Tuesday, July 04, 2017

Ruskin Bond - Looking for the Rainbow

Reading Ruskin Bond for the first time as an adult turned out to be all about nostalgia. The book reminded me of all those Bond stories in English textbooks back in school (was there at least one every year, or does it just feel like that?)

In "Looking for the Rainbow", Bond indulges in an exercise in nostalgia himself, revisiting a golden year he spent with his father. The year was 1942, and the young Ruskin's parents had just split up. His mother takes him out of the "fun-less convent" where he had been "serving a two-year sentence" and sends him to Delhi to spend some time with his father.

His father, it turns out, isn't like normal fathers at all. He has a stamp collection, for one. And he is perfectly okay to let Ruskin spend time on his own at home.

Ruskin Bond brings to life a simpler time, pre-Independence India, a time when it was okay for a young boy to take a year off from school and stay at home with his father, playing with the local boys and watching movies and reading books and arranging the stamp collection.

But a year later, it's time for Bond to go back to school; his father is getting transferred and can't take him with him. Thankfully, the new school turns out to be much more fun than the old one, with eccentric teachers and nice kids he soon makes friends with.

More than the text, the illustrations are what make this book such a collectible.

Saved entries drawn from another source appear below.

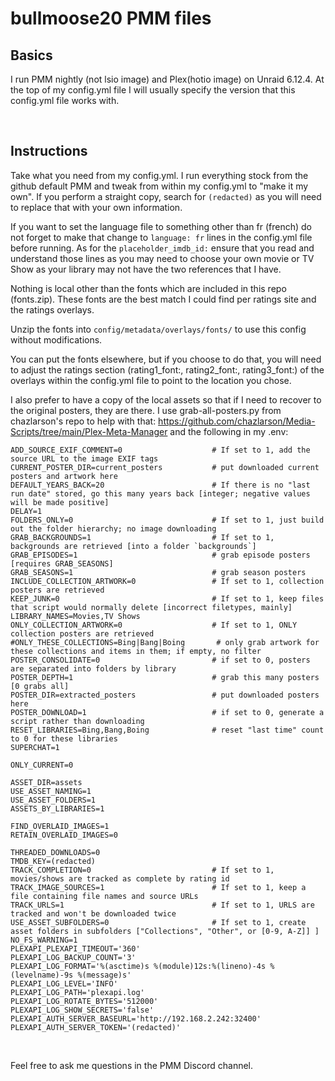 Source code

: # bullmoose20 PMM files
## Basics
I run PMM nightly (not lsio image) and Plex(hotio image) on Unraid 6.12.4. At the top of my config.yml file I will usually specify the version that this config.yml file works with.

<br>

## Instructions
Take what you need from my config.yml. I run everything stock from the github default PMM and tweak from within my config.yml to "make it my own". If you perform a straight copy, search for `(redacted)` as you will need to replace that with your own information.

If you want to set the language file to something other than fr (french) do not forget to make that change to `language: fr` lines in the config.yml file before running. As for the `placeholder_imdb_id:` ensure that you read and understand those lines as you may need to choose your own movie or TV Show as your library may not have the two references that I have.

Nothing is local other than the fonts which are included in this repo (fonts.zip). These fonts are the best match I could find per ratings site and the ratings overlays. 

Unzip the fonts into `config/metadata/overlays/fonts/` to use this config without modifications.

You can put the fonts elsewhere, but if you choose to do that, you will need to adjust the ratings section (rating1_font:, rating2_font:, rating3_font:) of the overlays within the config.yml file to point to the location you chose.

I also prefer to have a copy of the local assets so that if I need to recover to the original posters, they are there. I use grab-all-posters.py from chazlarson's repo to help with that: https://github.com/chazlarson/Media-Scripts/tree/main/Plex-Meta-Manager and the following in my .env:

```
ADD_SOURCE_EXIF_COMMENT=0                    # If set to 1, add the source URL to the image EXIF tags
CURRENT_POSTER_DIR=current_posters           # put downloaded current posters and artwork here
DEFAULT_YEARS_BACK=20                        # If there is no "last run date" stored, go this many years back [integer; negative values will be made positive]
DELAY=1
FOLDERS_ONLY=0                               # If set to 1, just build out the folder hierarchy; no image downloading
GRAB_BACKGROUNDS=1                           # If set to 1, backgrounds are retrieved [into a folder `backgrounds`]
GRAB_EPISODES=1                              # grab episode posters [requires GRAB_SEASONS]
GRAB_SEASONS=1                               # grab season posters
INCLUDE_COLLECTION_ARTWORK=0                 # If set to 1, collection posters are retrieved
KEEP_JUNK=0                                  # If set to 1, keep files that script would normally delete [incorrect filetypes, mainly]
LIBRARY_NAMES=Movies,TV Shows
ONLY_COLLECTION_ARTWORK=0                    # If set to 1, ONLY collection posters are retrieved
#ONLY_THESE_COLLECTIONS=Bing|Bang|Boing       # only grab artwork for these collections and items in them; if empty, no filter
POSTER_CONSOLIDATE=0                         # if set to 0, posters are separated into folders by library
POSTER_DEPTH=1                               # grab this many posters [0 grabs all]
POSTER_DIR=extracted_posters                 # put downloaded posters here
POSTER_DOWNLOAD=1                            # if set to 0, generate a script rather than downloading
RESET_LIBRARIES=Bing,Bang,Boing              # reset "last time" count to 0 for these libraries
SUPERCHAT=1

ONLY_CURRENT=0

ASSET_DIR=assets
USE_ASSET_NAMING=1
USE_ASSET_FOLDERS=1
ASSETS_BY_LIBRARIES=1

FIND_OVERLAID_IMAGES=1
RETAIN_OVERLAID_IMAGES=0

THREADED_DOWNLOADS=0
TMDB_KEY=(redacted)
TRACK_COMPLETION=0                           # If set to 1, movies/shows are tracked as complete by rating id
TRACK_IMAGE_SOURCES=1                        # If set to 1, keep a file containing file names and source URLs
TRACK_URLS=1                                 # If set to 1, URLS are tracked and won't be downloaded twice
USE_ASSET_SUBFOLDERS=0                       # If set to 1, create asset folders in subfolders ["Collections", "Other", or [0-9, A-Z]] ]
NO_FS_WARNING=1
PLEXAPI_PLEXAPI_TIMEOUT='360'
PLEXAPI_LOG_BACKUP_COUNT='3'
PLEXAPI_LOG_FORMAT='%(asctime)s %(module)12s:%(lineno)-4s %(levelname)-9s %(message)s'
PLEXAPI_LOG_LEVEL='INFO'
PLEXAPI_LOG_PATH='plexapi.log'
PLEXAPI_LOG_ROTATE_BYTES='512000'
PLEXAPI_LOG_SHOW_SECRETS='false'
PLEXAPI_AUTH_SERVER_BASEURL='http://192.168.2.242:32400'
PLEXAPI_AUTH_SERVER_TOKEN='(redacted)'
```

<br>

Feel free to ask me questions in the PMM Discord channel.

<br>
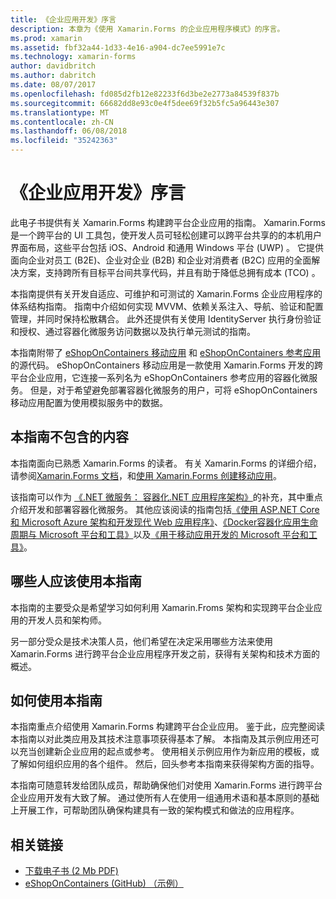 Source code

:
 ```yaml
---
title: 《企业应用开发》序言
description: 本章为《使用 Xamarin.Forms 的企业应用程序模式》的序言。
ms.prod: xamarin
ms.assetid: fbf32a44-1d33-4e16-a904-dc7ee5991e7c
ms.technology: xamarin-forms
author: davidbritch
ms.author: dabritch
ms.date: 08/07/2017
ms.openlocfilehash: fd085d2fb12e82233f6d3be2e2773a84539f837b
ms.sourcegitcommit: 66682dd8e93c0e4f5dee69f32b5fc5a96443e307
ms.translationtype: MT
ms.contentlocale: zh-CN
ms.lasthandoff: 06/08/2018
ms.locfileid: "35242363"
---
```

# <a name="preface-to-enterprise-app-development"></a>《企业应用开发》序言

此电子书提供有关 Xamarin.Forms 构建跨平台企业应用的指南。 Xamarin.Forms 是一个跨平台的 UI 工具包，使开发人员可轻松创建可以跨平台共享的的本机用户界面布局，这些平台包括 iOS、Android 和通用 Windows 平台 (UWP) 。 它提供面向企业对员工 (B2E)、企业对企业 (B2B) 和企业对消费者 (B2C) 应用的全面解决方案，支持跨所有目标平台间共享代码，并且有助于降低总拥有成本 (TCO) 。

本指南提供有关开发自适应、可维护和可测试的 Xamarin.Forms 企业应用程序的体系结构指南。 指南中介绍如何实现 MVVM、依赖关系注入、导航、验证和配置管理，并同时保持松散耦合。 此外还提供有关使用 IdentityServer 执行身份验证和授权、通过容器化微服务访问数据以及执行单元测试的指南。

本指南附带了 [eShopOnContainers 移动应用](https://github.com/dotnet-architecture/eShopOnContainers/tree/master/src/Mobile) 和 [eShopOnContainers 参考应用](https://github.com/dotnet-architecture/eShopOnContainers) 的源代码。 eShopOnContainers 移动应用是一款使用 Xamarin.Forms 开发的跨平台企业应用，它连接一系列名为 eShopOnContainers 参考应用的容器化微服务。 但是，对于希望避免部署容器化微服务的用户，可将 eShopOnContainers 移动应用配置为使用模拟服务中的数据。

## <a name="whats-left-out-of-this-guides-scope"></a>本指南不包含的内容

本指南面向已熟悉 Xamarin.Forms 的读者。 有关 Xamarin.Forms 的详细介绍，请参阅[Xamarin.Forms 文档](~/xamarin-forms/index.yml)，和[使用 Xamarin.Forms 创建移动应用](https://aka.ms/xamebook)。

该指南可以作为 [《.NET 微服务： 容器化.NET 应用程序架构》](https://aka.ms/microservicesebook)的补充，其中重点介绍开发和部署容器化微服务。 其他应该阅读的指南包括[《使用 ASP.NET Core 和 Microsoft Azure 架构和开发现代 Web 应用程序》](http://aka.ms/WebAppEbook)、[《Docker容器化应用生命周期与 Microsoft 平台和工具》](http://aka.ms/dockerlifecycleebook)以及[《用于移动应用开发的 Microsoft 平台和工具》](http://aka.ms/MobAppDev/StndPDF)。

## <a name="who-should-use-this-guide"></a>哪些人应该使用本指南

本指南的主要受众是希望学习如何利用 Xamarin.Froms 架构和实现跨平台企业应用的开发人员和架构师。

另一部分受众是技术决策人员，他们希望在决定采用哪些方法来使用 Xamarin.Forms 进行跨平台企业应用程序开发之前，获得有关架构和技术方面的概述。

## <a name="how-to-use-this-guide"></a>如何使用本指南

本指南重点介绍使用 Xamarin.Forms 构建跨平台企业应用。 鉴于此，应完整阅读本指南以对此类应用及其技术注意事项获得基本了解。 本指南及其示例应用还可以充当创建新企业应用的起点或参考。 使用相关示例应用作为新应用的模板，或了解如何组织应用的各个组件。 然后，回头参考本指南来获得架构方面的指导。

本指南可随意转发给团队成员，帮助确保他们对使用 Xamarin.Forms 进行跨平台企业应用开发有大致了解。 通过使所有人在使用一组通用术语和基本原则的基础上开展工作，可帮助团队确保构建具有一致的架构模式和做法的应用程序。


## <a name="related-links"></a>相关链接

- [下载电子书 (2 Mb PDF)](https://aka.ms/xamarinpatternsebook)
- [eShopOnContainers (GitHub) （示例）](https://github.com/dotnet-architecture/eShopOnContainers)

I don't know who Mihir Joglekar is, but I love what he has done for this book.



Bond lets the readers know at the beginning that he lost his father when he was a child. This knowledge makes "Looking for the Rainbow" a bittersweet book, the usual childhood carefreeness shadowed as it is by the thought of what is to come.

Overall, a short beautifully packaged book that would make a perfect gift for a young kid.